[Information supplied Boundary: Start]
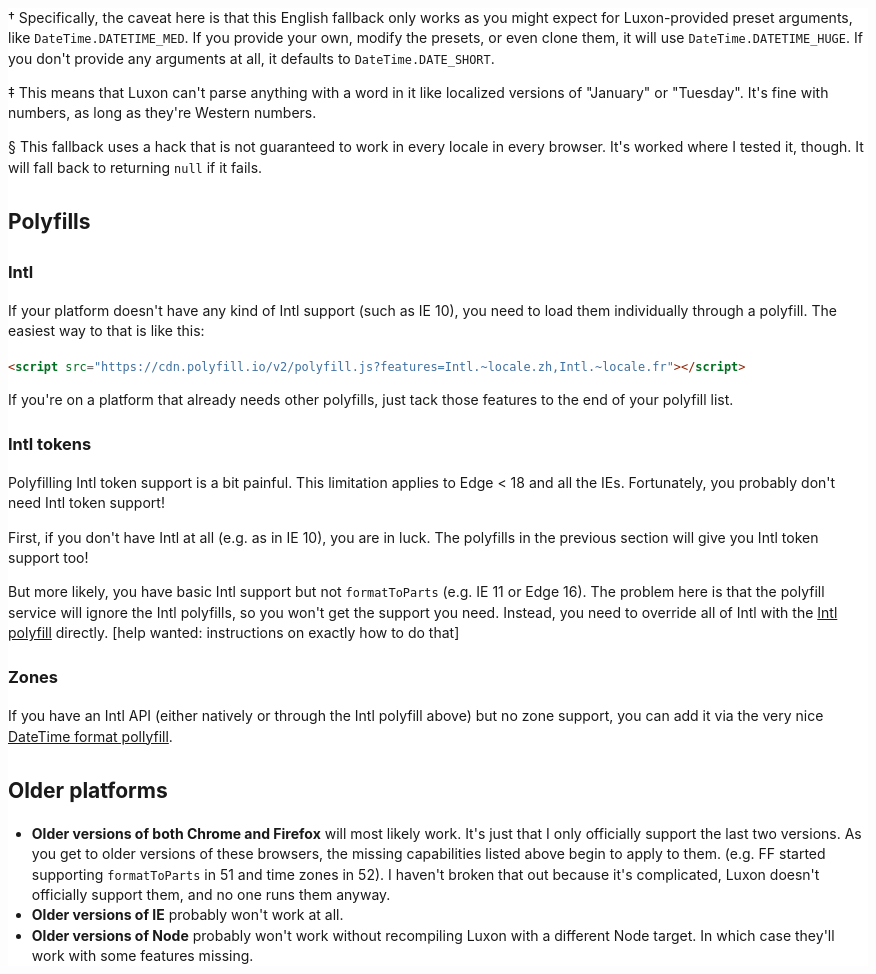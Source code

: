 † Specifically, the caveat here is that this English fallback only works as you might expect for Luxon-provided preset arguments, like `DateTime.DATETIME_MED`. If you provide your own, modify the presets, or even clone them, it will use `DateTime.DATETIME_HUGE`. If you don't provide any arguments at all, it defaults to `DateTime.DATE_SHORT`.

‡ This means that Luxon can't parse anything with a word in it like localized versions of "January" or "Tuesday". It's fine with numbers, as long as they're Western numbers.

§ This fallback uses a hack that is not guaranteed to work in every locale in every browser. It's worked where I tested it, though. It will fall back to returning `null` if it fails.

## Polyfills

### Intl

If your platform doesn't have any kind of Intl support (such as IE 10), you need to load them individually through a polyfill. The easiest way to that is like this:

```html
<script src="https://cdn.polyfill.io/v2/polyfill.js?features=Intl.~locale.zh,Intl.~locale.fr"></script>
```

If you're on a platform that already needs other polyfills, just tack those features to the end of your polyfill list.

### Intl tokens

Polyfilling Intl token support is a bit painful. This limitation applies to Edge < 18 and all the IEs. Fortunately, you probably don't need Intl token support!

First, if you don't have Intl at all (e.g. as in IE 10), you are in luck. The polyfills in the previous section will give you Intl token support too!

But more likely, you have basic Intl support but not `formatToParts` (e.g. IE 11 or Edge 16). The problem here is that the polyfill service will ignore the Intl polyfills, so you won't get the support you need. Instead, you need to override all of Intl with the [Intl polyfill](https://github.com/andyearnshaw/Intl.js/) directly. [help wanted: instructions on exactly how to do that]

### Zones

If you have an Intl API (either natively or through the Intl polyfill above) but no zone support, you can add it via the very nice [DateTime format pollyfill](https://github.com/yahoo/date-time-format-timezone).

## Older platforms

- **Older versions of both Chrome and Firefox** will most likely work. It's just that I only officially support the last two versions. As you get to older versions of these browsers, the missing capabilities listed above begin to apply to them. (e.g. FF started supporting `formatToParts` in 51 and time zones in 52). I haven't broken that out because it's complicated, Luxon doesn't officially support them, and no one runs them anyway.
- **Older versions of IE** probably won't work at all.
- **Older versions of Node** probably won't work without recompiling Luxon with a different Node target. In which case they'll work with some features missing.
[Information supplied Boundary: End]
#### [Problem]
Copy each line of the data above that holds "probably".

#### [Answer for the task]
Polyfilling Intl token support is a bit painful. This limitation applies to Edge < 18 and all the IEs. Fortunately, you probably don't need Intl token support!
- **Older versions of IE** probably won't work at all.
- **Older versions of Node** probably won't work without recompiling Luxon with a different Node target. In which case they'll work with some features missing.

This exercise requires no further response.